Column | Type | Collation | Nullable | Default
------------+--------+-----------+----------+---------
n_of_recs | bigint | | |
chunk_size | bigint | | |
timing_ms | bigint | | |
postgres=#
create or replace function populate_table(n_of_recs bigint, chunk_size bigint)
returns bigint
language plpgsql
as
$$
declare
time_ms bigint := 0;
random_varchar_length bigint;
random_varchar varchar(100);
random_timestamp timestamp;
random_int bigint;
query text;
start_ts timestamp;
end_ts timestamp;
begin
if chunk_size <= 0 then
raise exception 'The chunk_size should be positive.';
end if;
select clock_timestamp() into start_ts;
query := 'insert into my_table values ';
for idx in 1..n_of_recs loop
-- some random varchar length between 1 and 100
random_varchar_length := floor(random()*(100-1+1))+1;
-- some random varchar
random_varchar := array_to_string(array(select chr((ascii('a') + round(random() * 25)) :: integer) from generate_series(1,random_varchar_length)), '');
-- some random int between 55 and 777777777
random_int := floor(random()*(777777777-55+1))+55;
-- some random timestamp between '1799-01-01 00:00:00' and '2080-01-01 00:00:00'
random_timestamp := timestamp '1799-01-01 00:00:00' + random() * (timestamp '2080-01-01 00:00:00' - timestamp '1799-01-01 00:00:00');
if (idx = n_of_recs) or (idx % chunk_size = 0) then
query := query || format('(''%s'', ''%s'', %s);', random_varchar, random_timestamp, random_int);
raise notice 'Flash. Populated Total: % recs', idx;
execute query;
query := 'insert into my_table values ';
else
query := query || format('(''%s'', ''%s'', %s), ', random_varchar, random_timestamp, random_int);
end if;
end loop;
select clock_timestamp() into end_ts;
select
round ((
(extract(epoch from end_ts) -
extract(epoch from start_ts))) * 1000)
into time_ms;
return time_ms;
end;
$$;
postgres=# \df populate_table
List of functions
Schema | Name | Result data type | Argument data types | Type
--------+----------------+------------------+-------------------------------------+------
public | populate_table | bigint | n_of_recs bigint, chunk_size bigint | func
(1 row)
postgres=#
Each insert has values flashed at once, where the iterates from 2500 to 40000 by step 5000.

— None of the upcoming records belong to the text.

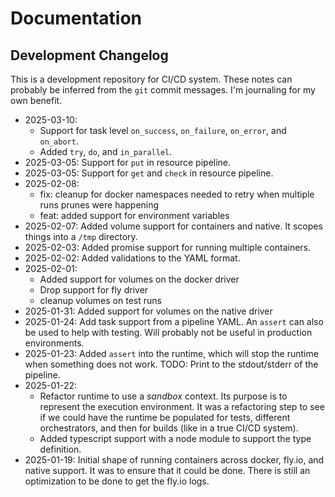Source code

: # Documentation

## Development Changelog

This is a development repository for CI/CD system. These notes can probably be
inferred from the `git` commit messages. I'm journaling for my own benefit.

- 2025-03-10:
  - Support for task level `on_success`, `on_failure`, `on_error`, and
    `on_abort`.
  - Added `try`, `do`, and `in_parallel`.
- 2025-03-05: Support for `put` in resource pipeline.
- 2025-03-05: Support for `get` and `check` in resource pipeline.
- 2025-02-08:
  - fix: cleanup for docker namespaces needed to retry when multiple runs prunes
    were happening
  - feat: added support for environment variables
- 2025-02-07: Added volume support for containers and native. It scopes things
  into a `/tmp` directory.
- 2025-02-03: Added promise support for running multiple containers.
- 2025-02-02: Added validations to the YAML format.
- 2025-02-01:
  - Added support for volumes on the docker driver
  - Drop support for fly driver
  - cleanup volumes on test runs
- 2025-01-31: Added support for volumes on the native driver
- 2025-01-24: Add task support from a pipeline YAML. An `assert` can also be
  used to help with testing. Will probably not be useful in production
  environments.
- 2025-01-23: Added `assert` into the runtime, which will stop the runtime when
  something does not work. TODO: Print to the stdout/stderr of the pipeline.
- 2025-01-22:
  - Refactor runtime to use a _sandbox_ context. Its purpose is to represent the
    execution environment. It was a refactoring step to see if we could have the
    runtime be populated for tests, different orchestrators, and then for builds
    (like in a true CI/CD system).
  - Added typescript support with a node module to support the type definition.
- 2025-01-19: Initial shape of running containers across docker, fly.io, and
  native support. It was to ensure that it could be done. There is still an
  optimization to be done to get the fly.io logs.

For the purity of the experiment, I will empty the table my_table on every probe.
do
$do$
begin
for n_rows_in_a_single_insert in 2500..40000 by 5000 loop
raise notice 'n_rows_in_a_single_insert: %', n_rows_in_a_single_insert;
truncate table my_table;
with n_of_recs as (select 1000000::bigint val),
chunk_size as (select n_rows_in_a_single_insert val),
timing_ms as (select populate_table(n_of_recs.val::bigint, chunk_size.val::bigint)::bigint val from n_of_recs, chunk_size)
insert into check_the_timing select n_of_recs.val, chunk_size.val, timing_ms.val
from n_of_recs, chunk_size, timing_ms;
end loop;
end;
$do$;
Let's analyze the obtained results:
select n_of_recs, chunk_size, timing_ms
from check_the_timing
order by 1, 2;
postgres=# select n_of_recs, chunk_size, timing_ms
from check_the_timing
order by 1, 2;
n_of_recs | chunk_size | timing_ms
-----------+------------+-----------
1000000 | 2500 | 75140
1000000 | 7500 | 105269
1000000 | 12500 | 143569
1000000 | 17500 | 189686
1000000 | 22500 | 235968
1000000 | 27500 | 307523
1000000 | 32500 | 399844
1000000 | 37500 | 503795
(8 rows)
postgres=#
Conclusion:
In this blog I demonstrated the approach to examine how the number of rows when INSERT multiple ones together has an impact on timing.